If a line of the records contains the string "https", copy it out.
------ GIVEN DATA
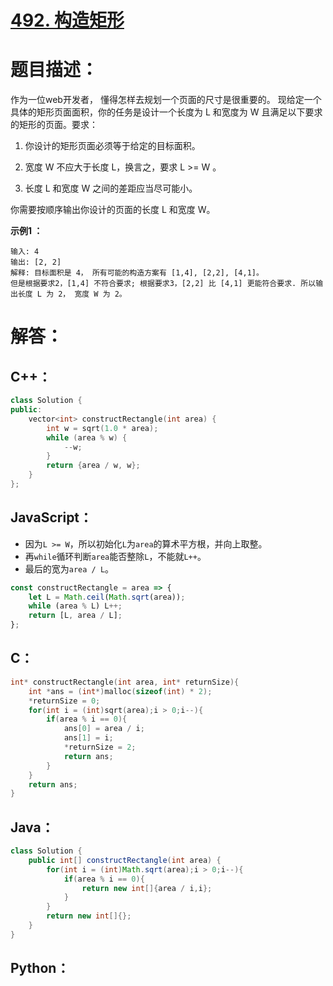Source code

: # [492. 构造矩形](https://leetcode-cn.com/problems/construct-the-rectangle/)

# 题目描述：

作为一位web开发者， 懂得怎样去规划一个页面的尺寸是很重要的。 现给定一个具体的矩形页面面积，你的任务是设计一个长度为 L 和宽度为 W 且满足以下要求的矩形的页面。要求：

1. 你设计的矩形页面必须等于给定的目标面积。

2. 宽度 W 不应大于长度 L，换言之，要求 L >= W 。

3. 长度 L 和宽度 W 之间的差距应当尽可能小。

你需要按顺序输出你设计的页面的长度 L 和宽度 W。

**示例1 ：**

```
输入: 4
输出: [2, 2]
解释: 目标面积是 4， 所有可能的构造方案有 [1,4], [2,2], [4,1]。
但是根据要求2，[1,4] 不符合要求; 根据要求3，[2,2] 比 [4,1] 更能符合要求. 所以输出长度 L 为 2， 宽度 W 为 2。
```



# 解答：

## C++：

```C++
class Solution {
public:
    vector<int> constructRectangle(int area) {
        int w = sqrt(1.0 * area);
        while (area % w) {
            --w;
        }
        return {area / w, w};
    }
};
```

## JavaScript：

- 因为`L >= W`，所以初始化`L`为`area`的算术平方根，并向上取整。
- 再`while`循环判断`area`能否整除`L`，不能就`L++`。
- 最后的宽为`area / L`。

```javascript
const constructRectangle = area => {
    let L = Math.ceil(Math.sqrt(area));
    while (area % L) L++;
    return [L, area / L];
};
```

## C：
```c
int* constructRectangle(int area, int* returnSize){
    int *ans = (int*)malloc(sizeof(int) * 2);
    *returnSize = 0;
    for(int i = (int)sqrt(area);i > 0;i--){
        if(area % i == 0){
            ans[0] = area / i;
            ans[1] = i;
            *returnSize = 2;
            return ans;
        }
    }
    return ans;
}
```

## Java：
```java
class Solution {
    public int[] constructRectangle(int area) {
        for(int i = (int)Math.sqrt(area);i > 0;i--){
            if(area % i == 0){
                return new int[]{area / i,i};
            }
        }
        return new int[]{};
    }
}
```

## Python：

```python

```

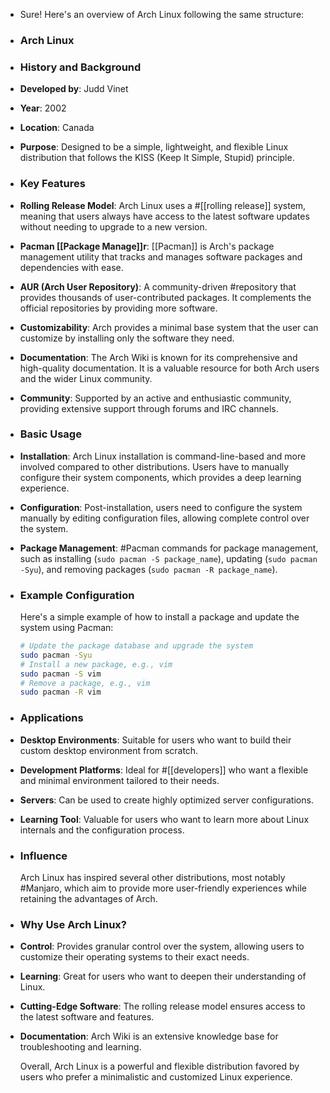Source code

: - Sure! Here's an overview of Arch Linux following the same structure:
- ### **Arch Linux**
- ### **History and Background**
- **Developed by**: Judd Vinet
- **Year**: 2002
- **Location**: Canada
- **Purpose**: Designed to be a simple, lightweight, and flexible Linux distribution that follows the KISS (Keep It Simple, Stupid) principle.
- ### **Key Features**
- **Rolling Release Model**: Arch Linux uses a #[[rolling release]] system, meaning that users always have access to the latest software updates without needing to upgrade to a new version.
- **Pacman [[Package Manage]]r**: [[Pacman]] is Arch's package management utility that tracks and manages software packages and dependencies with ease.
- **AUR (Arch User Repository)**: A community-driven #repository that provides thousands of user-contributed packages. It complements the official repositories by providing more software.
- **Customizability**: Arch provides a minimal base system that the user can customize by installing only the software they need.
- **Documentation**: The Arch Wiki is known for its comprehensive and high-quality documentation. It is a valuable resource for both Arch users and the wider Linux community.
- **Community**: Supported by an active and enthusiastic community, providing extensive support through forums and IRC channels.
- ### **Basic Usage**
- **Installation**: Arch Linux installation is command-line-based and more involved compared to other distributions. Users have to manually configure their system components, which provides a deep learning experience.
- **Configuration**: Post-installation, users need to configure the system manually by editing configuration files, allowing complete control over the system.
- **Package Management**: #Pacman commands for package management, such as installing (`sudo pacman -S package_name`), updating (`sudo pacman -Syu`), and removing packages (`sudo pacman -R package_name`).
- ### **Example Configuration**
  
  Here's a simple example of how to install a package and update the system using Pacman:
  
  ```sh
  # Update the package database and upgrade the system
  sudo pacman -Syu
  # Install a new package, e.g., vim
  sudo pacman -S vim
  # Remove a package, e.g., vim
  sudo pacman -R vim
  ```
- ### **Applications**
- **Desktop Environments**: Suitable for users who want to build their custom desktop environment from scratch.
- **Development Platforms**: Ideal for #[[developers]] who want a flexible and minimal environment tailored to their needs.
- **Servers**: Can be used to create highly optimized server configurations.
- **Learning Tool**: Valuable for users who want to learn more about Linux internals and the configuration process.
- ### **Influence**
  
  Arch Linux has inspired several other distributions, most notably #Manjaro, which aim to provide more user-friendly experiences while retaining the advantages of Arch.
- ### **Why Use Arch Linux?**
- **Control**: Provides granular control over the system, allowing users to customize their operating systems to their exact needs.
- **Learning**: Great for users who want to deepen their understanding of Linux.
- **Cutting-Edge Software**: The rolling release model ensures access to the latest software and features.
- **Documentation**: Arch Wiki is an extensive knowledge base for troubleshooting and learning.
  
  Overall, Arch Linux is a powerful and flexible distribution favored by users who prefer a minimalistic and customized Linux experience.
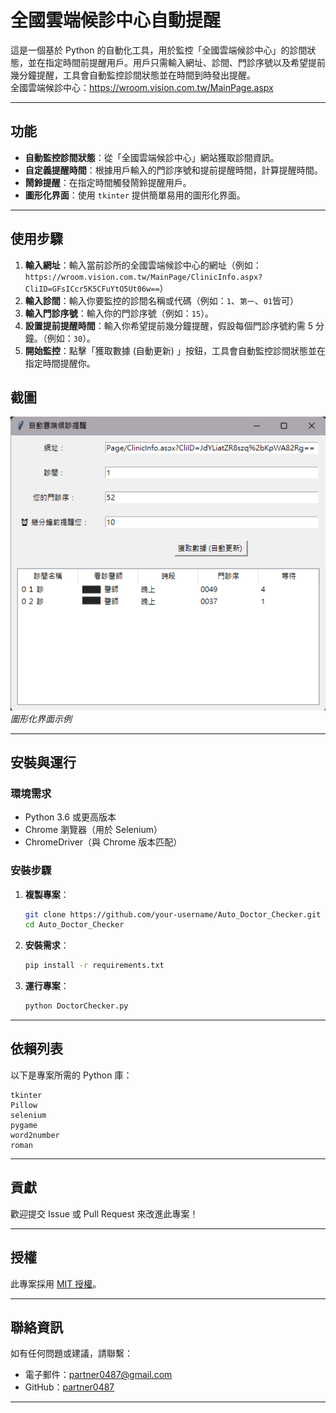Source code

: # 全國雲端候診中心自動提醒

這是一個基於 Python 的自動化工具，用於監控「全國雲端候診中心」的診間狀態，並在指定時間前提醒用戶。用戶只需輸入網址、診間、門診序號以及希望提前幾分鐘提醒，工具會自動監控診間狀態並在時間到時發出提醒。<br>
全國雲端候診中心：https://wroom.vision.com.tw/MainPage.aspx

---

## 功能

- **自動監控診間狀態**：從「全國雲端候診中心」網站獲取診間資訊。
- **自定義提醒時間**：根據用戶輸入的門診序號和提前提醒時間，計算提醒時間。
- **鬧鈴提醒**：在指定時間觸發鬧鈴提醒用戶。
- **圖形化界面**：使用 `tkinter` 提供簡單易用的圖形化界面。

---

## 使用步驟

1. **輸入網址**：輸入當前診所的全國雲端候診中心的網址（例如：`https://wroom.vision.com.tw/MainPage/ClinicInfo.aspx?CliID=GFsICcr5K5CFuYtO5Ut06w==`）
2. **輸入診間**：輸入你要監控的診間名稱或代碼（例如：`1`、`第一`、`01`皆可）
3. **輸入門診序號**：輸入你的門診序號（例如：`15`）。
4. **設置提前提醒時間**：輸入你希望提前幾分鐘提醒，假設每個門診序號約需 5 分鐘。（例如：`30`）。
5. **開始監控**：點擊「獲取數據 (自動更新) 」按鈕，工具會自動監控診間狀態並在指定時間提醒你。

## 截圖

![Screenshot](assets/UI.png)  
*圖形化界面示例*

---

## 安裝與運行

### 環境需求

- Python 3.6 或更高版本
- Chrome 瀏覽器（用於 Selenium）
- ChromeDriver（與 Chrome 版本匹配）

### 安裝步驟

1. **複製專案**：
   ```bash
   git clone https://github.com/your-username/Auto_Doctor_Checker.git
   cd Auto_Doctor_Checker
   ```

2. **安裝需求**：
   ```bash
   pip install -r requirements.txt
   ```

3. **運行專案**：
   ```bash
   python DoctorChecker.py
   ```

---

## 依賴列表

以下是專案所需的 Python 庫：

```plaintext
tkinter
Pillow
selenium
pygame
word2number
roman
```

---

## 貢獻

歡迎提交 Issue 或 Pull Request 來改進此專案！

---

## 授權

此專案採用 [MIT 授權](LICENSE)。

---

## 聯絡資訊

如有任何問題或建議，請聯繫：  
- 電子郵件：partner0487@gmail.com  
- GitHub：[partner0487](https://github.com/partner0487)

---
------------
> [WRITTEN ANSWER]
: # [492. 构造矩形](https://leetcode-cn.com/problems/construct-the-rectangle/)
全國雲端候診中心：https://wroom.vision.com.tw/MainPage.aspx
1. **輸入網址**：輸入當前診所的全國雲端候診中心的網址（例如：`https://wroom.vision.com.tw/MainPage/ClinicInfo.aspx?CliID=GFsICcr5K5CFuYtO5Ut06w==`）
   git clone https://github.com/your-username/Auto_Doctor_Checker.git
- GitHub：[partner0487](https://github.com/partner0487)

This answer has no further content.